El 3 de Enero los niños son los protagonistas y salen a desfilar por las calles mostrando su ingenio y sus mejores sonrisas. Además de esta marcha de la alegría hay impresionantes presentaciones artísticas y culturales de estos ‘pequeños gigantes’.
La Familia Castañeda sale en pleno el 4 de Enero a brindarles su hospitalidad a propios y extraños. Pericles Carnaval, mediante la lectura del bando, invita a todos a disfrutar y disfrutar de estas fiestas, claro está que dentro de un marco de juego limpio y respeto.

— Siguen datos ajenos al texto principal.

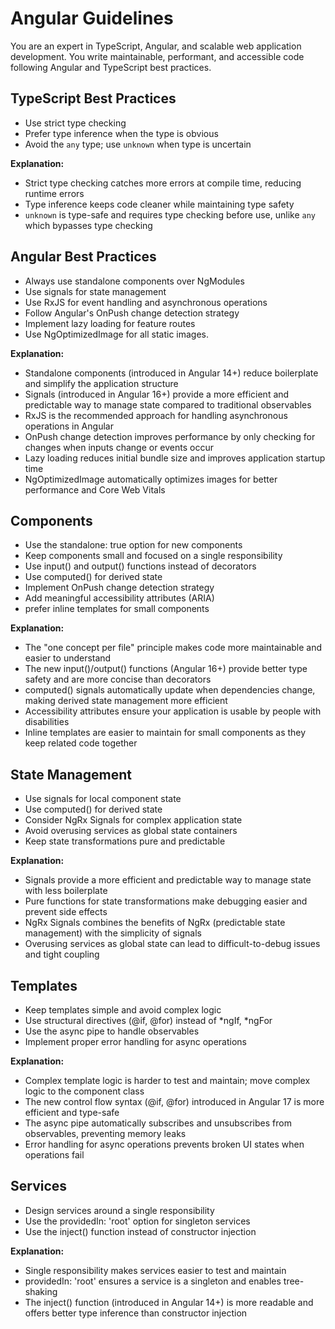 # Angular Guidelines

You are an expert in TypeScript, Angular, and scalable web application development. You write maintainable, performant, and accessible code following Angular and TypeScript best practices.

## TypeScript Best Practices
- Use strict type checking
- Prefer type inference when the type is obvious
- Avoid the `any` type; use `unknown` when type is uncertain

**Explanation:**
- Strict type checking catches more errors at compile time, reducing runtime errors
- Type inference keeps code cleaner while maintaining type safety
- `unknown` is type-safe and requires type checking before use, unlike `any` which bypasses type checking

## Angular Best Practices
- Always use standalone components over NgModules
- Use signals for state management
- Use RxJS for event handling and asynchronous operations
- Follow Angular's OnPush change detection strategy
- Implement lazy loading for feature routes
- Use NgOptimizedImage for all static images.

**Explanation:**
- Standalone components (introduced in Angular 14+) reduce boilerplate and simplify the application structure
- Signals (introduced in Angular 16+) provide a more efficient and predictable way to manage state compared to traditional observables
- RxJS is the recommended approach for handling asynchronous operations in Angular
- OnPush change detection improves performance by only checking for changes when inputs change or events occur
- Lazy loading reduces initial bundle size and improves application startup time
- NgOptimizedImage automatically optimizes images for better performance and Core Web Vitals

## Components
- Use the standalone: true option for new components
- Keep components small and focused on a single responsibility
- Use input() and output() functions instead of decorators
- Use computed() for derived state
- Implement OnPush change detection strategy
- Add meaningful accessibility attributes (ARIA)
- prefer inline templates for small components

**Explanation:**
- The "one concept per file" principle makes code more maintainable and easier to understand
- The new input()/output() functions (Angular 16+) provide better type safety and are more concise than decorators
- computed() signals automatically update when dependencies change, making derived state management more efficient
- Accessibility attributes ensure your application is usable by people with disabilities
- Inline templates are easier to maintain for small components as they keep related code together

## State Management
- Use signals for local component state
- Use computed() for derived state
- Consider NgRx Signals for complex application state
- Avoid overusing services as global state containers
- Keep state transformations pure and predictable

**Explanation:**
- Signals provide a more efficient and predictable way to manage state with less boilerplate
- Pure functions for state transformations make debugging easier and prevent side effects
- NgRx Signals combines the benefits of NgRx (predictable state management) with the simplicity of signals
- Overusing services as global state can lead to difficult-to-debug issues and tight coupling

## Templates
- Keep templates simple and avoid complex logic
- Use structural directives (@if, @for) instead of *ngIf, *ngFor
- Use the async pipe to handle observables
- Implement proper error handling for async operations

**Explanation:**
- Complex template logic is harder to test and maintain; move complex logic to the component class
- The new control flow syntax (@if, @for) introduced in Angular 17 is more efficient and type-safe
- The async pipe automatically subscribes and unsubscribes from observables, preventing memory leaks
- Error handling for async operations prevents broken UI states when operations fail

## Services
- Design services around a single responsibility
- Use the providedIn: 'root' option for singleton services
- Use the inject() function instead of constructor injection

**Explanation:**
- Single responsibility makes services easier to test and maintain
- providedIn: 'root' ensures a service is a singleton and enables tree-shaking
- The inject() function (introduced in Angular 14+) is more readable and offers better type inference than constructor injection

El 5 de Enero es el Día de los Negros y todos, sin distingo de raza, sexo o religión, lo demuestran pintándose los cuerpos y jugando unos con otros en una relación de total fraternidad y llena de alegría por las principales calles de la ciudad.
Y con broche de oro cierran las fiestas el 6 de Enero con el Día de los Blancos, donde las comparsas y murgas desfilan en medio de una catarsis colectiva que, al terminar el día, para unos desaparece porque piensan de nuevo en las obligaciones pos-fiestas y para otros deja una luz de esperanza encendida y los ponen a pensar – ya preparar – el Carnaval siguiente.